-- Opening Marker --
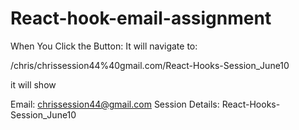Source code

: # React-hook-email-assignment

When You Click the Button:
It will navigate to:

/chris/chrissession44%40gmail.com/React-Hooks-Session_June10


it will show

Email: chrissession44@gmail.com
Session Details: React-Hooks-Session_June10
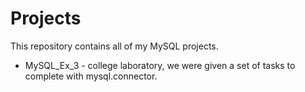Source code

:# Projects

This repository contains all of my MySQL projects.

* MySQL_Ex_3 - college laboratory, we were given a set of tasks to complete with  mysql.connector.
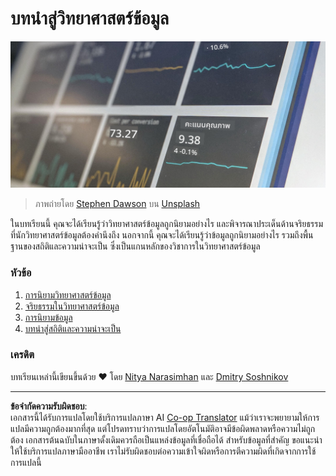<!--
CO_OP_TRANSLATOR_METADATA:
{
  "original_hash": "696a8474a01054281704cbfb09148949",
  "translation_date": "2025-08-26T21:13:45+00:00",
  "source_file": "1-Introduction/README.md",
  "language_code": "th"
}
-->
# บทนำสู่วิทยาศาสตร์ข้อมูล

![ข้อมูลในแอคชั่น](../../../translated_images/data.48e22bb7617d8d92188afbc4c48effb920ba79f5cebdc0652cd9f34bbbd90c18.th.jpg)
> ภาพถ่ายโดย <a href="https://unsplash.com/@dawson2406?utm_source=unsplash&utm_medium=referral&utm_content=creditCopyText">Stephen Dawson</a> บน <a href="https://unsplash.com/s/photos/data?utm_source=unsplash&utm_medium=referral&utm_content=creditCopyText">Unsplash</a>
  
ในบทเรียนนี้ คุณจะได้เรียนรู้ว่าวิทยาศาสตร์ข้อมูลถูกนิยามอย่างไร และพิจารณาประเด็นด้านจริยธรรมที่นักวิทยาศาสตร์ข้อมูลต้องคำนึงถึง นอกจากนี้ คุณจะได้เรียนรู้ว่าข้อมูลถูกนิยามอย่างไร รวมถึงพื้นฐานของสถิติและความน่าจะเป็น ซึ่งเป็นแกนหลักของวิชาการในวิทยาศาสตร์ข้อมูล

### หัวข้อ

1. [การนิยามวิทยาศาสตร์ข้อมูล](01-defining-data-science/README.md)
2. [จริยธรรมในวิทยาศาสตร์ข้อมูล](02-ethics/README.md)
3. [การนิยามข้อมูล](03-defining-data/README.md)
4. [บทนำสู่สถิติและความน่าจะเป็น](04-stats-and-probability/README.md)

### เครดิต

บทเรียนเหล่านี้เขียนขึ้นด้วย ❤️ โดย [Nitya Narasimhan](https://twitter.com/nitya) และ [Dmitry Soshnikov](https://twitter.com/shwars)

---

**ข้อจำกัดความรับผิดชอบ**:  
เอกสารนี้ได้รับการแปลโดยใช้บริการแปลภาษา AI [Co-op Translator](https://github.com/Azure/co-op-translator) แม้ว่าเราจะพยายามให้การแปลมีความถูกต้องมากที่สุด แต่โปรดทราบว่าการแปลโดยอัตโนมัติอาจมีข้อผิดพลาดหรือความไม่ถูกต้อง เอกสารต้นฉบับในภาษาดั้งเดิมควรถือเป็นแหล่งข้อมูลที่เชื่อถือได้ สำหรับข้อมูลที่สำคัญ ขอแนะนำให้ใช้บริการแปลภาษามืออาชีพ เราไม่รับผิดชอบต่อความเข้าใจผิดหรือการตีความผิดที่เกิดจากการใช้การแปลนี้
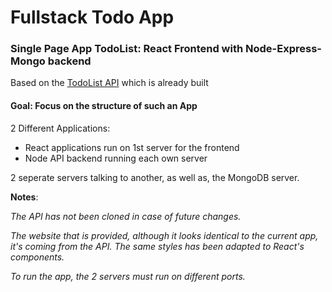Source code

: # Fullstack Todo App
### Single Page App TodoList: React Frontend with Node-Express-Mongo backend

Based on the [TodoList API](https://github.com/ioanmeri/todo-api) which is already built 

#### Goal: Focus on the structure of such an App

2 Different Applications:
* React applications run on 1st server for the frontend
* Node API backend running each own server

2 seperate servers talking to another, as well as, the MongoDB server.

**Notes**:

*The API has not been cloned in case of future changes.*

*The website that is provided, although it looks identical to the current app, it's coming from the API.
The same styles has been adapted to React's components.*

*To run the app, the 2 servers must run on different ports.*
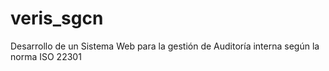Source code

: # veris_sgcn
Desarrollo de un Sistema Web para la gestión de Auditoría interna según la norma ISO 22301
-- Closing Marker --
• _TRY IT_
In the listing above, how many of the lines contain the string "การน"? Respond with the number alone.

• _ANSWER SPACE_
2